Currently, his practice areas cover complex civil litigation involving class actions, civil rights, wrongful deaths, officer involved shootings and other law enforcement/government related issues. He also represents private corporations and individuals in a broad spectrum of legal matters. David has also developed a niche in protecting parents and children who must deal with governmental entities when their Constitutional rights have been violated. His focus today takes him to state and federal courts in both North and South Carolina.
Balancing his work with life, he enjoys fly-fishing, traveling and being a mentor to
others. David always strives to pay it forward in remembrance of the people who have helped him throughout his life. He lives by a philosophy of being kind, helping folks however he can, never taking himself seriously and being thankful every day for life, while enjoying interesting adventures with his family and friends. David is grateful to the U.S. Navy and Marine Corps leadership that nurtured, cultivated and empowered him and for the skills he learned that he continues to practice in his daily life.
With his background from the U.S. Navy and his civilian legal experience, he proudly serves his community and helps others. As a lawyer, mediator and law
enforcement/business advisor, David considers himself to be a proud Gamecock from the University of South Carolina. He is excited and humbled for the opportunity to work with the Command Staff, Students and Alumni to serve the Gamecock Battalion in upcoming years.
James R. Hess
Katherine G. Crosthwaite
Capt.
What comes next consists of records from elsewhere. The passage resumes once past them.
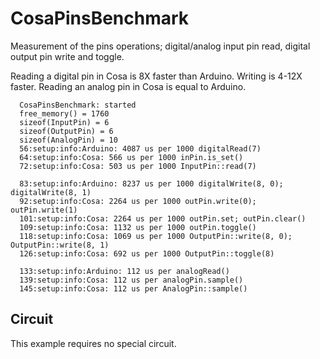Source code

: CosaPinsBenchmark
=================

Measurement of the pins operations; digital/analog input pin read,
digital output pin write and toggle. 

Reading a digital pin in Cosa is 8X faster than Arduino. Writing is
4-12X faster. Reading an analog pin in Cosa is equal to Arduino.

      CosaPinsBenchmark: started  
      free_memory() = 1760  
      sizeof(InputPin) = 6  
      sizeof(OutputPin) = 6  
      sizeof(AnalogPin) = 10  
      56:setup:info:Arduino: 4087 us per 1000 digitalRead(7)  
      64:setup:info:Cosa: 566 us per 1000 inPin.is_set()  
      72:setup:info:Cosa: 503 us per 1000 InputPin::read(7)  

      83:setup:info:Arduino: 8237 us per 1000 digitalWrite(8, 0); digitalWrite(8, 1)  
      92:setup:info:Cosa: 2264 us per 1000 outPin.write(0); outPin.write(1)  
      101:setup:info:Cosa: 2264 us per 1000 outPin.set; outPin.clear()  
      109:setup:info:Cosa: 1132 us per 1000 outPin.toggle()  
      118:setup:info:Cosa: 1069 us per 1000 OutputPin::write(8, 0); OutputPin::write(8, 1)  
      126:setup:info:Cosa: 692 us per 1000 OutputPin::toggle(8)  

      133:setup:info:Arduino: 112 us per analogRead()  
      139:setup:info:Cosa: 112 us per analogPin.sample()  
      145:setup:info:Cosa: 112 us per AnalogPin::sample()  

Circuit
-------
This example requires no special circuit. 




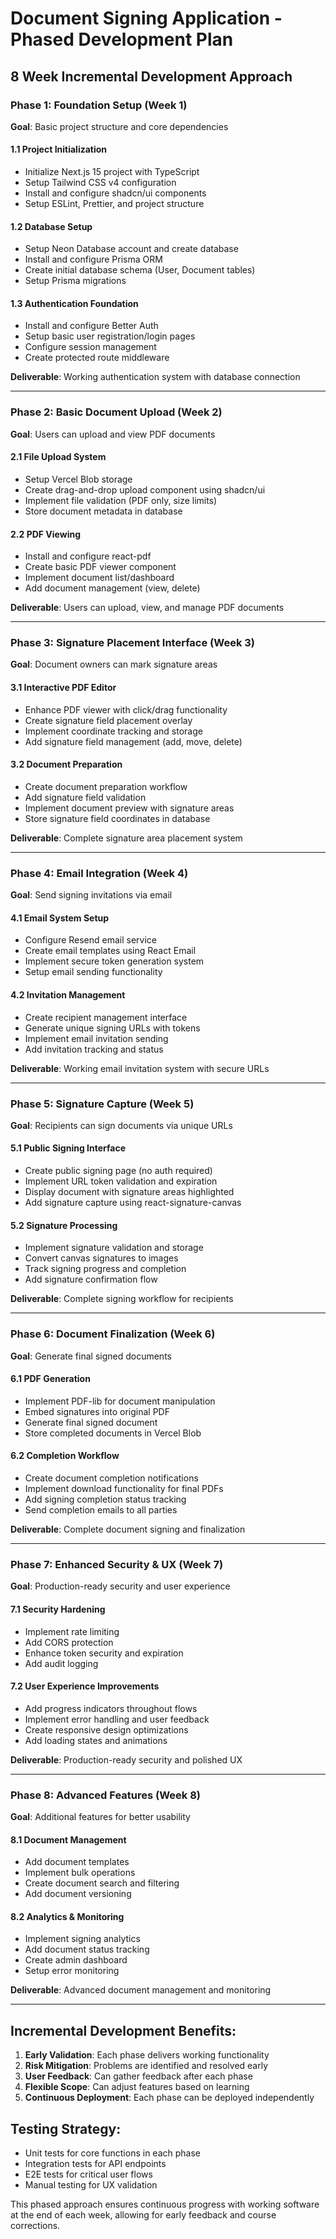 # Document Signing Application - Phased Development Plan

## **8 Week Incremental Development Approach**

### **Phase 1: Foundation Setup (Week 1)**
**Goal**: Basic project structure and core dependencies

#### 1.1 Project Initialization
- Initialize Next.js 15 project with TypeScript
- Setup Tailwind CSS v4 configuration
- Install and configure shadcn/ui components
- Setup ESLint, Prettier, and project structure

#### 1.2 Database Setup
- Setup Neon Database account and create database
- Install and configure Prisma ORM
- Create initial database schema (User, Document tables)
- Setup Prisma migrations

#### 1.3 Authentication Foundation
- Install and configure Better Auth
- Setup basic user registration/login pages
- Configure session management
- Create protected route middleware

**Deliverable**: Working authentication system with database connection

---

### **Phase 2: Basic Document Upload (Week 2)**
**Goal**: Users can upload and view PDF documents

#### 2.1 File Upload System
- Setup Vercel Blob storage
- Create drag-and-drop upload component using shadcn/ui
- Implement file validation (PDF only, size limits)
- Store document metadata in database

#### 2.2 PDF Viewing
- Install and configure react-pdf
- Create basic PDF viewer component
- Implement document list/dashboard
- Add document management (view, delete)

**Deliverable**: Users can upload, view, and manage PDF documents

---

### **Phase 3: Signature Placement Interface (Week 3)**
**Goal**: Document owners can mark signature areas

#### 3.1 Interactive PDF Editor
- Enhance PDF viewer with click/drag functionality
- Create signature field placement overlay
- Implement coordinate tracking and storage
- Add signature field management (add, move, delete)

#### 3.2 Document Preparation
- Create document preparation workflow
- Add signature field validation
- Implement document preview with signature areas
- Store signature field coordinates in database

**Deliverable**: Complete signature area placement system

---

### **Phase 4: Email Integration (Week 4)**
**Goal**: Send signing invitations via email

#### 4.1 Email System Setup
- Configure Resend email service
- Create email templates using React Email
- Implement secure token generation system
- Setup email sending functionality

#### 4.2 Invitation Management
- Create recipient management interface
- Generate unique signing URLs with tokens
- Implement email invitation sending
- Add invitation tracking and status

**Deliverable**: Working email invitation system with secure URLs

---

### **Phase 5: Signature Capture (Week 5)**
**Goal**: Recipients can sign documents via unique URLs

#### 5.1 Public Signing Interface
- Create public signing page (no auth required)
- Implement URL token validation and expiration
- Display document with signature areas highlighted
- Add signature capture using react-signature-canvas

#### 5.2 Signature Processing
- Implement signature validation and storage
- Convert canvas signatures to images
- Track signing progress and completion
- Add signature confirmation flow

**Deliverable**: Complete signing workflow for recipients

---

### **Phase 6: Document Finalization (Week 6)**
**Goal**: Generate final signed documents

#### 6.1 PDF Generation
- Implement PDF-lib for document manipulation
- Embed signatures into original PDF
- Generate final signed document
- Store completed documents in Vercel Blob

#### 6.2 Completion Workflow
- Create document completion notifications
- Implement download functionality for final PDFs
- Add signing completion status tracking
- Send completion emails to all parties

**Deliverable**: Complete document signing and finalization

---

### **Phase 7: Enhanced Security & UX (Week 7)**
**Goal**: Production-ready security and user experience

#### 7.1 Security Hardening
- Implement rate limiting
- Add CORS protection
- Enhance token security and expiration
- Add audit logging

#### 7.2 User Experience Improvements
- Add progress indicators throughout flows
- Implement error handling and user feedback
- Create responsive design optimizations
- Add loading states and animations

**Deliverable**: Production-ready security and polished UX

---

### **Phase 8: Advanced Features (Week 8)**
**Goal**: Additional features for better usability

#### 8.1 Document Management
- Add document templates
- Implement bulk operations
- Create document search and filtering
- Add document versioning

#### 8.2 Analytics & Monitoring
- Implement signing analytics
- Add document status tracking
- Create admin dashboard
- Setup error monitoring

**Deliverable**: Advanced document management and monitoring

---

## **Incremental Development Benefits:**

1. **Early Validation**: Each phase delivers working functionality
2. **Risk Mitigation**: Problems are identified and resolved early
3. **User Feedback**: Can gather feedback after each phase
4. **Flexible Scope**: Can adjust features based on learning
5. **Continuous Deployment**: Each phase can be deployed independently

## **Testing Strategy:**
- Unit tests for core functions in each phase
- Integration tests for API endpoints
- E2E tests for critical user flows
- Manual testing for UX validation

This phased approach ensures continuous progress with working software at the end of each week, allowing for early feedback and course corrections.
John Talbot
Capt. John Stickney
Capt. Fred Tollison
Capt. Toney Lister
Capt. Harold Sturm
Honorable Eugene P. Warr
Mr. Alec H. Chaplin
Capt. Frank T. Avignone III
Mr. Robert E. Davis
Mr. Donald R. Tomlin, Jr.
Judge Robert F. Chapman
Capt. John Manning Cantey
Capt. Jesse Stephen Schaffer
Mr. F. William Lamotte, Jr.
Capt. Earnest Castle
Col. Richard C. Slack
Capt. Oliver G. Wood, Jr.
Mr. Melvin L. Burton, Jr.
Mr. G. Spruce McCain
Pass in Review Speech Summary
You are all in training to become leaders. As previously mentioned, among the attributes of a good leader are: judgment, dependability, decisiveness, integrity and knowledge.
Judgment is your ability to think about things clearly, calmly, and in an orderly fashion so that you can make good decisions. You can improve your judgment if you avoid making rash decisions. Approach problems with a common-sense attitude.
Dependability means that you can be relied upon to perform your duties properly. It means that you can be trusted to complete a job. Dependability also means consistently putting forth your best effort in an attempt to achieve the highest standards of performance. You can increase your dependability by forming the habit of being where you’re supposed to be on time, by not making excuses and by carrying out every task to the best of your ability regardless of whether you like it or agree with it.
Decisiveness means that you are able to make good decisions without delay. Get all the facts and weight them against each other. By acting calmly and quickly, you should arrive at a sound decision. Practice being positive in your actions instead of acting half-heartedly or changing your mind on an issue.
Integrity means that you are honest and truthful in what you say or do. You put honesty, sense of duty, and sound moral principles above all else. Be absolutely honest and truthful at all times. Stand up for what you believe to be right.
Knowledge – as I mentioned earlier — means that you have acquired information and that you understand people. Increase your knowledge by remaining alert. Listen, observe, and find out about things you don’t understand. Study operations manuals and other military literature such as the Naval Institute Proceedings.
There are other attributes of a good leader, of course; but mastering these five will serve you well in fulfilling some of the basic principles of leadership such as:
Get the job done and take care of your people, and praise in public; reprimand in private.
I ask you to remember to “Lead and Learn”.